I received a phone call on Friday from a garden centre in another area. The caller wanted me to confirm that Prunus ‘Felix Jury’ was sterile. Their regional council had asked them to remove their plants from sale because they seed everywhere but their supplier had assured them it was sterile.
Reader, Prunus ‘Felix Jury’ is NOT sterile. The woman on the other end of the phone was perfectly pleasant and thorough and said she would immediately remove the remaining plants from sale. All credit to her.
I feel like I am shouting into the abyss when I say that Prunus ‘Felix Jury’ is not and never has been sterile. I have even written to a nursery and garden centre to advise them of this fact when I saw them advertising it as sterile. I was ignored. They are still advertising it as sterile. The original plant was raised here by Felix himself and it was Duncan and Davies Nursery who named it for him and put it into production. So it is a Jury plant but not one that we have any control over at all in the market place and Felix was never paid for it.

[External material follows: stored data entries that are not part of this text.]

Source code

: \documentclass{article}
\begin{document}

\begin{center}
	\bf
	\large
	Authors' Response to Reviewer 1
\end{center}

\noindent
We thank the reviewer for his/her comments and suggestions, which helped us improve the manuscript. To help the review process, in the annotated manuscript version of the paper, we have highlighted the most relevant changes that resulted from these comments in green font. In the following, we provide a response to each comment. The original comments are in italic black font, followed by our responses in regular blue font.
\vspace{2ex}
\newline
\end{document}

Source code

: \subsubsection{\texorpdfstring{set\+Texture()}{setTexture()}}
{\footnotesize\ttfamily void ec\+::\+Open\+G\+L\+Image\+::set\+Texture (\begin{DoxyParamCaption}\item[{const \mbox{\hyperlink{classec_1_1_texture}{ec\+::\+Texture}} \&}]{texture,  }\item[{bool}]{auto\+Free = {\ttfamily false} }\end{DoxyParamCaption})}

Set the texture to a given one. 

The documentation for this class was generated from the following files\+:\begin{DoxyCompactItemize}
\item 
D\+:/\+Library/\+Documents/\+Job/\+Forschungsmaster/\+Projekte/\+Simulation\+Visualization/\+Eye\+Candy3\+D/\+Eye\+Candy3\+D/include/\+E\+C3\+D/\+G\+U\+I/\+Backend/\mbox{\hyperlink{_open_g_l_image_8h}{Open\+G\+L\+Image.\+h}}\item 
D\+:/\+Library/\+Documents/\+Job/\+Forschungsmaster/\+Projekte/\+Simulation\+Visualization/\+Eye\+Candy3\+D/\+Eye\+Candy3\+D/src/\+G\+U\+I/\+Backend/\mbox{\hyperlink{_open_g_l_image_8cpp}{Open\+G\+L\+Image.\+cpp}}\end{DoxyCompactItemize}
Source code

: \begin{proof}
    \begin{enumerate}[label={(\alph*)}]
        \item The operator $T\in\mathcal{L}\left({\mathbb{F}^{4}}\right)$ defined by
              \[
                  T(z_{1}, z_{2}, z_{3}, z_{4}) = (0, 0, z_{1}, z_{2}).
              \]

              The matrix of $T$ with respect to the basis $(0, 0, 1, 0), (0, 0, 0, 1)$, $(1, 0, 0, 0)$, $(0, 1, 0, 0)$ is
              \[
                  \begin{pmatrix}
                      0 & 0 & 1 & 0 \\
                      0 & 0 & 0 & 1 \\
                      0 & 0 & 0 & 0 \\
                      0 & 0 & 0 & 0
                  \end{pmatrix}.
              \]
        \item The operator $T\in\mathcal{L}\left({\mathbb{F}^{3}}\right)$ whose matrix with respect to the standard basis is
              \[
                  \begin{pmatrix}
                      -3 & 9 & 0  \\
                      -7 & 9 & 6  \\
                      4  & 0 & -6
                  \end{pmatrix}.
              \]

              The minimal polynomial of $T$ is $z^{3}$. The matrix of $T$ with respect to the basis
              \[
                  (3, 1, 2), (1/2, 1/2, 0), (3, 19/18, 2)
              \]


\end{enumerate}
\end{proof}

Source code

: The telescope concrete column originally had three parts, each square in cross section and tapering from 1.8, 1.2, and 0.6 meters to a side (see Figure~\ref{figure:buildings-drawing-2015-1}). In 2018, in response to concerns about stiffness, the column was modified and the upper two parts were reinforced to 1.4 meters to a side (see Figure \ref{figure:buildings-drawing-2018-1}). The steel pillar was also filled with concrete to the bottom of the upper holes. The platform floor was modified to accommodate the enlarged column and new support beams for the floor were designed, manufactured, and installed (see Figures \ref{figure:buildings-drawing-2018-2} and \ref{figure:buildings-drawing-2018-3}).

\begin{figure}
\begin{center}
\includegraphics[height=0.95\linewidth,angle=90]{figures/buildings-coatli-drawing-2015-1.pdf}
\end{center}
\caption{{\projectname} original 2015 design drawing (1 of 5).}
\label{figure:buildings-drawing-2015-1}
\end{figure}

Times were different 50 years ago. We didn’t realise that campanulata cherries would become invasive weeds which are extremely difficult to eradicate because if you just cut them down, they grow again. The seed is spread far and wide by our native birds who eat the small cherries that form after flowering and excrete the inner pit or seed as they fly. Back then, they were just a pretty, flowering tree providing valuable food to tui, who adore them, in late winter. Now they are on the banned list – as in banned from sale, not banned entirely from gardens – in a number of areas and for good reason.
Once and for all: PRUNUS ‘FELIX JURY’ IS NOT STERILE.
If it was sterile, there wouldn’t be a problem because none of the seed is fertile so it can’t spread. The only Jury-bred campanulata hybrids that are sterile are ‘Pink Clouds’ and ‘Mimosa’ and they are sugar pink, not the carmine red of the campanulatas.


We haven’t cut out our campanulatas and seeding cherries… yet. We derive a great deal of pleasure from watching scores of tui making the trees dance with movement as they feed and then fly on to the next tree. Mark is making mutterings about them. I think it likely we will keep the trees in the areas we actively garden; we are vigilant weeders and constantly pull out seedlings at a very early stage. We can manage them. But the ones on the margins and in wilder areas where we don’t spot the seedlings until they are too large to pull out by hand may get the chop in the next few years. It will be a big job because not only do they get the chop but the stumps have to be poisoned to prevent regrowth.
I would be thinking twice before planting one and, were we still in the nursery trade, you can be sure we would no longer be selling them. Times change, knowledge grows and we need to recognise that and respond.